◆ Assignment ◆
Look through the entries for the line containing "ell = np.arange(2, 10)". Then output that line and every line after it, exactly, to the end.

◆ Data for analysis ◆
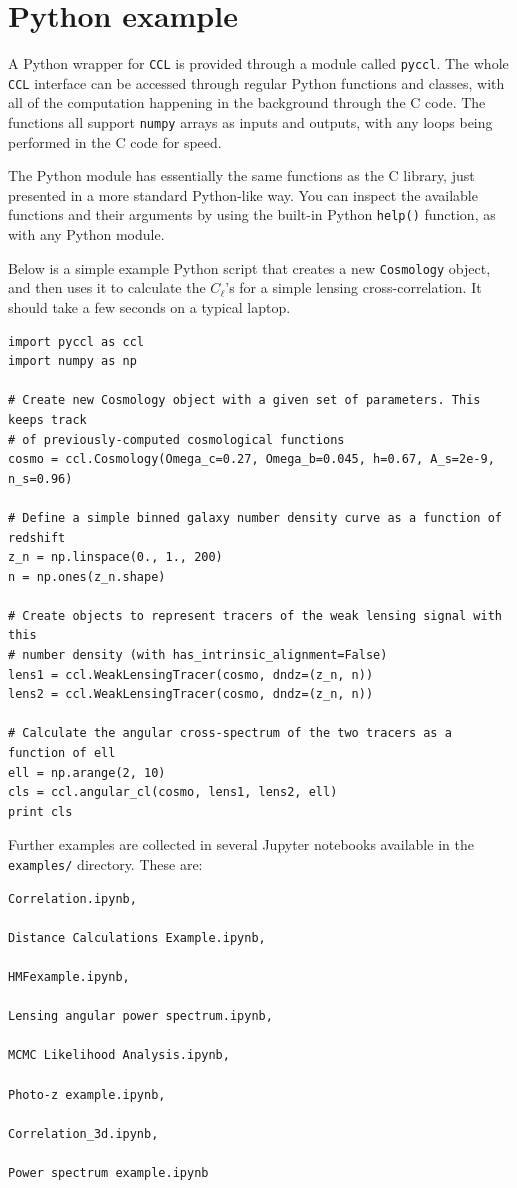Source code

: \documentclass[\docopts]{\docclass}
\newcommand{\ccl}{{\tt CCL}\xspace}
\begin{document}
\section{Python example}
\label{sec:python:example}

A Python wrapper for \ccl is provided through a module called {\tt pyccl}. The whole \ccl interface can be accessed through regular Python functions and classes, with all of the computation happening in the background through the C code. The functions all support {\tt numpy} arrays as inputs and outputs, with any loops being performed in the C code for speed.

The Python module has essentially the same functions as the C library, just presented in a more standard Python-like way. You can inspect the available functions and their arguments by using the built-in Python {\tt help()} function, as with any Python module.

Below is a simple example Python script that creates a new {\tt Cosmology} object, and then uses it to calculate the $C_\ell$'s for a simple lensing cross-correlation. It should take a few seconds on a typical laptop.
\begin{verbatim}
import pyccl as ccl
import numpy as np

# Create new Cosmology object with a given set of parameters. This keeps track
# of previously-computed cosmological functions
cosmo = ccl.Cosmology(Omega_c=0.27, Omega_b=0.045, h=0.67, A_s=2e-9, n_s=0.96)

# Define a simple binned galaxy number density curve as a function of redshift
z_n = np.linspace(0., 1., 200)
n = np.ones(z_n.shape)

# Create objects to represent tracers of the weak lensing signal with this
# number density (with has_intrinsic_alignment=False)
lens1 = ccl.WeakLensingTracer(cosmo, dndz=(z_n, n))
lens2 = ccl.WeakLensingTracer(cosmo, dndz=(z_n, n))

# Calculate the angular cross-spectrum of the two tracers as a function of ell
ell = np.arange(2, 10)
cls = ccl.angular_cl(cosmo, lens1, lens2, ell)
print cls
\end{verbatim}

Further examples are collected in several Jupyter notebooks available in the {\tt examples/} directory. These are:
\begin{verbatim}
Correlation.ipynb,

Distance Calculations Example.ipynb,

HMFexample.ipynb,

Lensing angular power spectrum.ipynb,

MCMC Likelihood Analysis.ipynb,

Photo-z example.ipynb,

Correlation_3d.ipynb,

Power spectrum example.ipynb
\end{verbatim}
\end{document}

◆ Solution to this exercise ◆
ell = np.arange(2, 10)
cls = ccl.angular_cl(cosmo, lens1, lens2, ell)
print cls
\end{verbatim}

Further examples are collected in several Jupyter notebooks available in the {\tt examples/} directory. These are:
\begin{verbatim}
Correlation.ipynb,

Distance Calculations Example.ipynb,

HMFexample.ipynb,

Lensing angular power spectrum.ipynb,

MCMC Likelihood Analysis.ipynb,

Photo-z example.ipynb,

Correlation_3d.ipynb,

Power spectrum example.ipynb
\end{verbatim}
\end{document}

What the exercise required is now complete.